In this embodiment, the formula of the binary data set in step S2 is as follows:

wherein n is_sampleThe number of samples per category for the new data set.

In this embodiment, any category c in step S3 is not included in the classifier P_mIn the category of (1), then

prediction class y is

y＝argmax_cp(c|x)。

Easylansymble can alleviate the problem of class imbalance to a certain extent, however, in a real data set, especially a disease classification data set, the frequency difference of the occurrence frequency of each disease is very large, and the frequency difference can reach hundreds of times, so that the situation is not enough only through a sample down-sampling method, because if most classes are down-sampled to the number of samples similar to a few classes, the samples used for training the model are very few, and the model is under-fitted. According to the method, through two technologies of category combination and sample sampling, the category combination is carried out firstly, then the down sampling is carried out, and the problem caused by large difference of category sample data can be relieved well.

The training mode of the method is to train a plurality of two classifiers and then combine the results of each two classifiers to obtain the final prediction result. Compared with a multi-classification method, the method is more flexible, and because each two classifiers are independent, different neural network models can be used, and even established rules can be considered.

It will be evident to those skilled in the art that the invention is not limited to the details of the foregoing illustrative embodiments, and that the present invention may be embodied in other specific forms without departing from the spirit or essential attributes thereof. The present embodiments are therefore to be considered in all respects as illustrative and not restrictive, the scope of the invention being indicated by the appended claims rather than by the foregoing description, and all changes which come within the meaning and range of equivalency of the claims are therefore intended to be embraced therein, and any reference signs in the claims are not intended to be construed as limiting the claim concerned.

Furthermore, it should be understood that although the present description refers to embodiments, not every embodiment may contain only a single embodiment, and such description is for clarity only, and those skilled in the art should integrate the description, and the embodiments may be combined as appropriate to form other embodiments understood by those skilled in the art.

Claims

1. A class imbalance processing method based on class combination and sample sampling is characterized in that: the method comprises the following steps:

s1: constructing an original data set: the raw data set formula is as follows:

S3: the testing process comprises the following steps: given a test sample x, its class y e { 1.,. C }, P } is predicted_m(meta (C) | x) represents the probability that the category of x is meta (C), wherein meta (C) is e {0,1}, C is e { 1.., C }, and meta (C) represents the C-element class.

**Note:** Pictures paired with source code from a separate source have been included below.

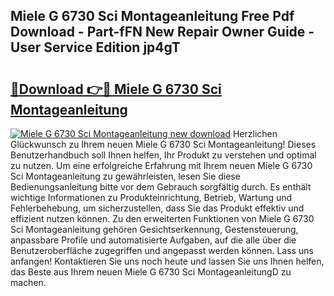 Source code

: ## Miele G 6730 Sci Montageanleitung Free Pdf Download - Part-fFN New Repair Owner Guide - User Service Edition jp4gT

# <h2><a href="http://df6v1s.blite.top/?on=Miele+G+6730+Sci+Montageanleitung">🔗Download 👉🔴 Miele G 6730 Sci Montageanleitung</a></h2>

[![Miele G 6730 Sci Montageanleitung new download](https://i.imgur.com/lujVjoI.png)](http://df6v1s.blite.top/?on=Miele+G+6730+Sci+Montageanleitung)
Herzlichen Glückwunsch zu Ihrem neuen Miele G 6730 Sci Montageanleitung! Dieses Benutzerhandbuch soll Ihnen helfen, Ihr Produkt zu verstehen und optimal zu nutzen. Um eine erfolgreiche Erfahrung mit Ihrem neuen Miele G 6730 Sci Montageanleitung zu gewährleisten, lesen Sie diese Bedienungsanleitung bitte vor dem Gebrauch sorgfältig durch. Es enthält wichtige Informationen zu Produkteinrichtung, Betrieb, Wartung und Fehlerbehebung, um sicherzustellen, dass Sie das Produkt effektiv und effizient nutzen können. Zu den erweiterten Funktionen von Miele G 6730 Sci Montageanleitung gehören Gesichtserkennung, Gestensteuerung, anpassbare Profile und automatisierte Aufgaben, auf die alle über die Benutzeroberfläche zugegriffen und angepasst werden können. Lass uns anfangen! Kontaktieren Sie uns noch heute und lassen Sie uns Ihnen helfen, das Beste aus Ihrem neuen Miele G 6730 Sci MontageanleitungD zu machen.
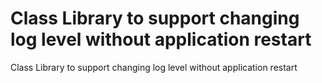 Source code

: ﻿# Class Library to support changing log level without application restart
Class Library to support changing log level without application restart
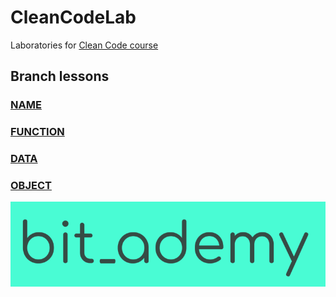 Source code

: # CleanCodeLab

Laboratories for [Clean Code course](https://github.com/BitAdemy/CleanCode)

## Branch lessons

### [NAME](https://github.com/LabsAdemy/CleanCodeLab/tree/NAME)

### [FUNCTION](https://github.com/LabsAdemy/CleanCodeLab/tree/FUNCTION)

### [DATA](https://github.com/LabsAdemy/CleanCodeLab/tree/DATA)

### [OBJECT](https://github.com/LabsAdemy/CleanCodeLab/tree/OBJECT)

[![bit_ademy](./assets/bit_ademy.png)](https://bitademy.com)
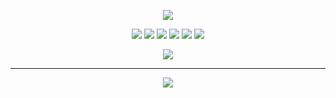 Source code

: <p align="center">
  <img src="https://c4.wallpaperflare.com/wallpaper/89/177/75/artistic-minimalism-black-and-white-minimalist-wallpaper-preview.jpg">
</p>
<p align="center">
  <img src="https://img.shields.io/badge/go-%2300ADD8.svg?style=for-the-badge&logo=go&logoColor=white">
  <img src="https://img.shields.io/badge/javascript-%23323330.svg?style=for-the-badge&logo=javascript&logoColor=%23F7DF1E">
  <img src="https://img.shields.io/badge/python-3670A0?style=for-the-badge&logo=python&logoColor=ffdd54">
  <img src="https://img.shields.io/badge/html5-%23E34F26.svg?style=for-the-badge&logo=html5&logoColor=white">
  <img src="https://img.shields.io/badge/css3-%231572B6.svg?style=for-the-badge&logo=css3&logoColor=white">
  <img src="https://img.shields.io/badge/AWS-%23FF9900.svg?style=for-the-badge&logo=amazon-aws&logoColor=white">
</p>
<p align="center">
  <img src="https://github-profile-summary-cards.vercel.app/api/cards/profile-details?username=samuelorlato">
</p>

---
<p align="center">
  <img src="https://visitcount.itsvg.in/api?id=OrlatoDev&icon=0&color=12">
</p>
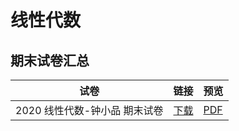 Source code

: # 线性代数



## 期末试卷汇总

| 试卷                          | 链接                                                         | 预览                                                         |
| ----------------------------- | ------------------------------------------------------------ | ------------------------------------------------------------ |
| 2020 线性代数-钟小品 期末试卷 | <a href="/data/major/CMCE-线性代数/[期末试卷]线性代数-钟小品-2020.docx" target="_blank">下载</a> | <a href="/data/major/CMCE-线性代数/[期末试卷]线性代数-钟小品-2020.pdf" target="_blank">PDF</a> |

2. The method of claim 1, wherein the method comprises the following steps: the binary data set formula in step S2 is as follows:

wherein n is_sampleThe number of samples per category for the new data set.

3. The method of claim 1, wherein the method comprises the following steps: in step S3, any one of the categories c is not included in the classifier P_mIn the category of (1), then

P (c | x) represents the probability that x is classified as c, and the calculation formula is as follows:

prediction class y is

y＝argmax_cp(c|x)。